Curlyheaded Mayor Ed Kelly of Chicago had waited a good while for his reward. He didn't ask much. All he wanted was a seat in the U.S. Senate.
Somewhere along his rise from sewer worker to political boss of Chicago, Edward Joseph Kelly learned not to drop his gs, acquired a hard, shining polish. To his machine's reputation for ballot-stuffing, patronage-grabbing, "muscling" the votes of prostitutes and gamblers, there still clings a sewer-like smell. But the sanctified odor of a Senatorial toga, thought Ed Kelly, might cover that.
It was Boss Kelly who organized the Democratic convention that nominated Franklin Roosevelt for a third term in 1940. Pushing levers back in the wings, while frail Harry Hopkins did the stage-managing, Boss Kelly made the convention run like a 60-ton tank through a shantytown.
For his pains, he figured, he deserved something. Last fall, when he was reported to have given the President a good, two-fisted talking-to about the loose political rails gaping open in defense, some people suspected that Ed Kelly might be slated for a better political job. But nothing came of that.
Last month Ed Kelly dropped in again at the White House. When he got home, he told newsmen he had talked about Illinois' November Senate election. Did he mean to run against Senator Charles Wayland Brooks?
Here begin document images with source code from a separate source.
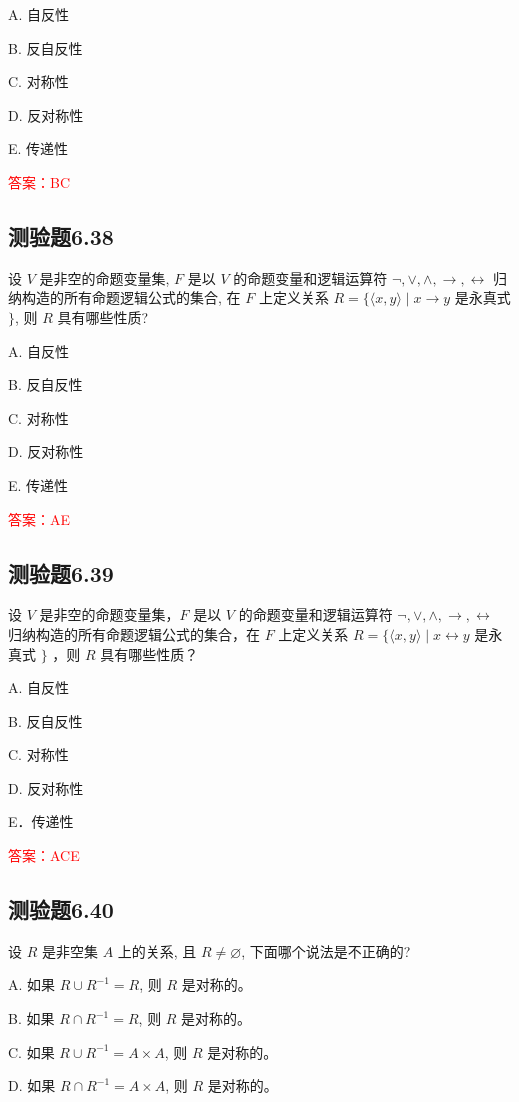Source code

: \documentclass[UTF8, heading=true]{ctexart}
\begin{document}
A. 
自反性

B. 
反自反性

C. 
对称性

D. 
反对称性

E. 
传递性

\textcolor{red}{答案：BC}

\subsection{测验题6.38}

设 $V$ 是非空的命题变量集, $F$ 是以 $V$ 的命题变量和逻辑运算符 $\neg, \vee, \wedge, \rightarrow, \leftrightarrow$ 归纳构造的所有命题逻辑公式的集合, 在 $F$ 上定义关系 $R=\{\langle x, y\rangle \mid x \rightarrow y$ 是永真式 $\}$, 则 $R$ 具有哪些性质?

A. 自反性

B. 反自反性

C. 对称性

D. 反对称性

E. 传递性

\textcolor{red}{答案：AE}

\subsection{测验题6.39}


设 $V$ 是非空的命题变量集，$F$ 是以 $V$ 的命题变量和逻辑运算符 $\neg, \vee, \wedge, \rightarrow, \leftrightarrow$ 归纳构造的所有命题逻辑公式的集合，在 $F$ 上定义关系 $R=\{\langle x, y\rangle \mid x \leftrightarrow y$ 是永真式 $\}$ ，则 $R$ 具有哪些性质？

A. 自反性

B. 反自反性

C. 对称性

D. 反对称性

E．传递性

\textcolor{red}{答案：ACE}

\subsection{测验题6.40}
设 $R$ 是非空集 $A$ 上的关系, 且 $R \neq \varnothing$, 下面哪个说法是不正确的?

A. 如果 $R \cup R^{-1}=R$, 则 $R$ 是对称的。

B. 如果 $R \cap R^{-1}=R$, 则 $R$ 是对称的。

C. 如果 $R \cup R^{-1}=A \times A$, 则 $R$ 是对称的。

D. 如果 $R \cap R^{-1}=A \times A$, 则 $R$ 是对称的。
\end{document}
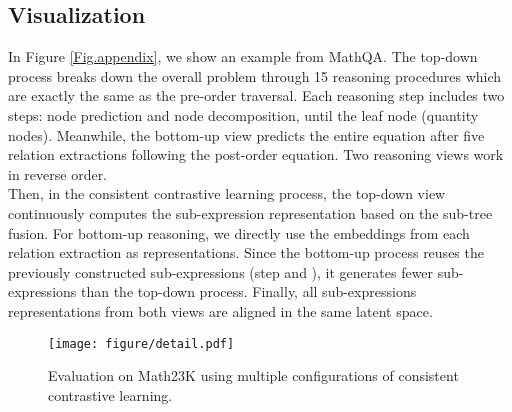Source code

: \documentclass[11pt]{article}
\begin{document}
\subsection{Visualization}
In Figure \ref{Fig.appendix}, we show an example from MathQA. The top-down process breaks down the overall problem through 15 reasoning procedures which are exactly the same as the pre-order traversal. Each reasoning step includes two steps:  node prediction and node decomposition, until the leaf node (quantity nodes). Meanwhile, the bottom-up view predicts the entire equation after five relation extractions following the post-order equation. Two reasoning views work in reverse order.\\ 
\indent Then, in the consistent contrastive learning process, the top-down view continuously computes the sub-expression representation based on the sub-tree fusion. For bottom-up reasoning, we directly use the embeddings from each relation extraction as representations. Since the bottom-up process reuses the previously constructed sub-expressions (step  and ), it generates fewer sub-expressions than the top-down process. Finally, all sub-expressions representations from both views are aligned in the same latent space.\\
\begin{figure}[t]
\begin{center}
\texttt{[image: figure/detail.pdf]}
\end{center}
\caption{Evaluation on Math23K using multiple configurations of consistent contrastive learning.}
\label{detail}
\end{figure}
\end{document}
Said Ed: "The President is the commander in chief, and I will do everything my commander in chief tells me to do--even to scrubbing floors."
This Moses-meek reply sounded like the start of the oddest Senate campaign in Illinois history. Democrat Kelly is a close friend of Colonel Robert R. McCormick, publisher of the politically potent Chicago Tribune. But Republican Brooks--an isolationist until Pearl Harbor, and the man who got a conviction for the alleged murderer of Tribune Reporter Jake Lingle--is the Tribune's darling.
The Kelly machine rolls up Chicago votes in billows--but downstate its endorsement is the kiss of death. How could downstate Democratic leaders, after damning Kelly for years, find an excuse to back him now?
In the midst of all this speculation, Ed Kelly got a phone call from the White House. In 20 minutes he was on a train, bound for Washington. He edged into the White House by the family entrance, talked with Franklin Roosevelt for almost an hour. What they said was a darker wartime secret than the President's conversation with Winston Churchill. But when Ed Kelly left the White House, he looked as if his commander in chief had told him he could go on scrubbing floors.
Back in Chicago next day, Boss Kelly let one reporter in his office. Said he: "I was in Washington on Government business. . . . There was nothing political about my trip." Had he talked to President Roosevelt again about the Senate? Answered Ed Kelly, with an icy stare: "I didn't say I saw the President."